La cultura popular suele atribuir a la madurez elementos que no corresponden a su verdadera naturaleza. Hay tres mitos, en especial, entrelazados con las nociones modernas de madurez:
1) invulnerabilidad,
2) infalibilidad,
3) inflexibilidad.
En primer lugar, la madurez no es invulnerabilidad. Nuestra sociedad presenta a veces la madurez como si fuese una cierta inmunidad de toda tentación o maldad, como si lo bueno y lo malo fuesen cosas de niños. Los adultos suelen creer que ya están “más allá del bien y del mal” (para usar una expresión de Nietzsche). Basta pensar en los carteles colocados en las salas de cine o en los periódicos que anuncian películas pornográficas: “Sólo para personas maduras” (como si la preocupación por la moral fuese sólo un asunto de niños). La verdad, por supuesto, es todo lo contrario. Un adulto es maduro precisamente porque no necesita que nadie le diga que debe obrar el bien y evitar el mal.
Actúa según sus convicciones personales y su recta
conciencia. Una persona madura reconoce sus debilidades. Evita las ocasiones que
pueden conducirlo al mal y busca las oportunidades para hacer el bien. Como
diría Alexander Pope: “Los necios corren allí donde los ángeles no se atreven ni
a pisar”. Pensar que la madurez es invulnerabilidad equivale a decir que una
persona no puede hacerse daño con una sierra eléctrica simplemente porque es
madura.

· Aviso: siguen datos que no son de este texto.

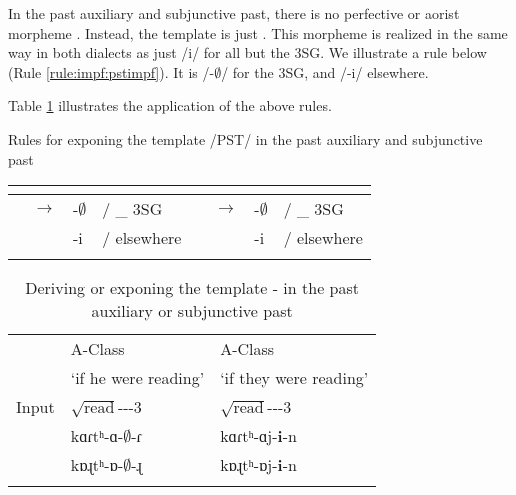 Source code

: In the past auxiliary and subjunctive past, there is no perfective or aorist morpheme {\aor}. Instead, the template is just {\pst}. This morpheme is realized in the same way in both dialects as just /i/ for all but the 3SG. We illustrate a rule below (Rule \ref{rule:impf:pstimpf}). It is /-$\emptyset$/ for the 3SG, and /-i/ elsewhere. 

Table \ref{tab:deriv:nonperfpast}   illustrates the application of the above rules. 

\begin{newruleblock}
	{Rules for exponing the template /PST/ in the past auxiliary and subjunctive past} %
	
	\begin{center}
		
		
		\begin{tabular}{llllllll}
			\lsptoprule
			\multicolumn{4}{l}{{\seaSE}} & \multicolumn{4}{l}{{\iaIA}} \\\midrule 
			{\pst} &$\rightarrow$ & -$\emptyset$  & / \_ 3SG &    {\pst} &$\rightarrow$ & -$\emptyset$  & / \_  3SG      \\
			&& -i & / elsewhere  
			&
			&& -i & / elsewhere  
			\\ \lspbottomrule 
			
		\end{tabular}
	\end{center}
	
\end{newruleblock} 


\begin{table}
	\caption{Deriving or exponing the template {\aor}-{\pst} in the past auxiliary or subjunctive past}
	\label{tab:deriv:nonperfpast}  
	{%
			\begin{tabular}{lll}
				\lsptoprule
				&    A-Class & A-Class  \\
				&  `if he were reading' & `if they were reading'\\%
				Input & $\sqrt{\text{read}}$-{\thgloss}-\textbf{{\pst}}-3{\sg} & $\sqrt{\text{read}}$-{\thgloss}-\textbf{{\pst}}-3{\pl}  
				\\\midrule
				{\seaAbbre} & kɑɾtʰ-ɑ-\textbf{$\pmb{\emptyset}$}-ɾ  & kɑɾtʰ-ɑj-\textbf{i}-n
				\\
				{\iaAbbre} & kɒɻtʰ-ɒ-\textbf{$\pmb{\emptyset}$}-ɻ  & kɒɻtʰ-ɒj-\textbf{i}-n
				\\
				\lspbottomrule    \end{tabular}
			
		}
	\end{table}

El adulto es capaz de usar herramientas peligrosas de alto poder
precisamente porque está alerta ante el peligro y toma las precauciones
necesarias para evitar cualquier accidente. El segundo error es el de concebir
la madurez como infalibilidad. Madurez no significa posesión de todas las
respuestas. Nada más lejos de la realidad. Sócrates afirmó que el hombre sabio
es aquél que reconoce su propia ignorancia. Mientras más madura es una persona,
reconoce con mayor humildad sus límites. “La humildad, como decía santa Teresa
de Ávila, es la verdad”. Ni más ni menos. Y la verdad es que todos podemos
equivocarnos. La persona madura reconoce sus debilidades y no se precipita en
sus juicios. Pondera, estudia, consulta y decide con prudencia. El tercer error
consiste en asociar la madurez con la inflexibilidad. Algunos, equivocadamente,
creen que la madurez consiste en una seriedad impasible y en una perpetua
rigidez, como si el reír, el gozar de las cosas sencillas y el saber relativizar
los problemas fuesen signos de inmadurez. Lo hermoso de la madurez es su
armonía. Reír, conversar, apreciar a los demás, admirar las maravillas de la
naturaleza..
La persona verdaderamente madura sabe cuándo es tiempo de ponerse serio y cuándo de tomar las cosas con tranquilidad; no lleva su vida con superficialidad sino guiada por principios claros. El capítulo tercero del Eclesiastés nos ofrece una excelente sinopsis del equilibrio que es fruto de la madurez: Todo tiene su momento, y cada cosa su tiempo bajo el cielo: Su tiempo el nacer, y su tiempo el morir... su tiempo el destruir, y su tiempo el edificar... su tiempo el llorar, y su tiempo el reír... su tiempo el lamentarse, y su tiempo el danzar... su tiempo el callar, y su tiempo el hablar... Madurez significa tener la capacidad para discernir entre un tiempo y otro, y para saber lo que conviene en cada ocasión.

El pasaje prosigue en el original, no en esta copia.